Despite the dip in visits, Miller insists this doesn’t make Wikipedia less relevant. “Knowledge sourced from Wikipedia is still reaching people,” he wrote, emphasizing that even if readers don’t visit the site directly, its influence underpins much of the internet’s factual foundation. The foundation had even experimented with its own AI-generated summaries but paused the project after community editors raised concerns about transparency and editorial control.
However, the trend raises long-term concerns for the platform’s sustainability. Fewer site visits could mean fewer active volunteers to update and expand content—and fewer small donors to fund the non-profit’s operations. Miller warned that declining visibility might weaken the collaborative ecosystem that has kept Wikipedia thriving for over two decades. Notably, some of those volunteers recently made headlines for their bravery, reportedly disarming a gunman during a Wikipedia editors’ conference last week.

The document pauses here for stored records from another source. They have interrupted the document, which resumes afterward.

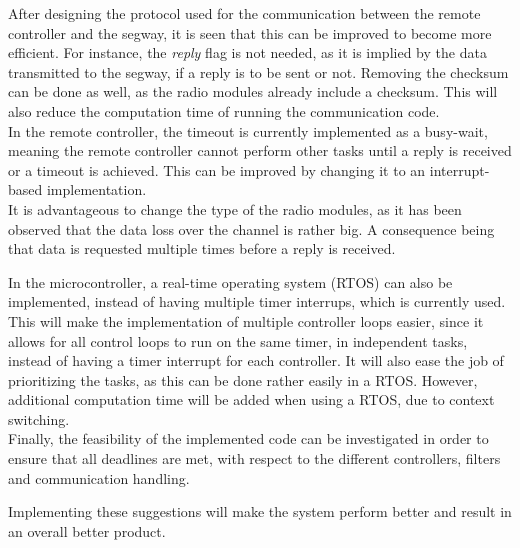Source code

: After designing the protocol used for the communication between the remote controller and the segway, it is seen that this can be improved to become more efficient. For instance, the \emph{reply} flag is not needed, as it is implied by the data transmitted to the segway, if a reply is to be sent or not. Removing the checksum can be done as well, as the radio modules already include a checksum. This will also reduce the computation time of running the communication code.\\
In the remote controller, the timeout is currently implemented as a busy-wait, meaning the remote controller cannot perform other tasks until a reply is received or a timeout is achieved. This can be improved by changing it to an interrupt-based implementation.\\

It is advantageous to change the type of the radio modules, as it has been observed that the data loss over the channel is rather big. A consequence being that data is requested multiple times before a reply is received.

In the microcontroller, a real-time operating system (RTOS) can also be implemented, instead of having multiple timer interrups, which is currently used. This will make the implementation of multiple controller loops easier, since it allows for all control loops to run on the same timer, in independent tasks, instead of having a timer interrupt for each controller. It will also ease the job of prioritizing the tasks, as this can be done rather easily in a RTOS. However, additional computation time will be added when using a RTOS, due to context switching.\\
Finally, the feasibility of the implemented code can be investigated in order to ensure that all deadlines are met, with respect to the different controllers, filters and communication handling.
 
Implementing these suggestions will make the system perform better and result in an overall better product.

To counter the decline, the Wikimedia Foundation is working on new strategies to re-engage readers and ensure proper attribution for content sourced from the encyclopedia. Miller urged AI developers, search engines, and social platforms that rely on Wikipedia’s data to “encourage more visitors” to the site itself. He also called on internet users to support trustworthy information by clicking through to original sources and recognizing that behind every AI summary are “real people who deserve their support.”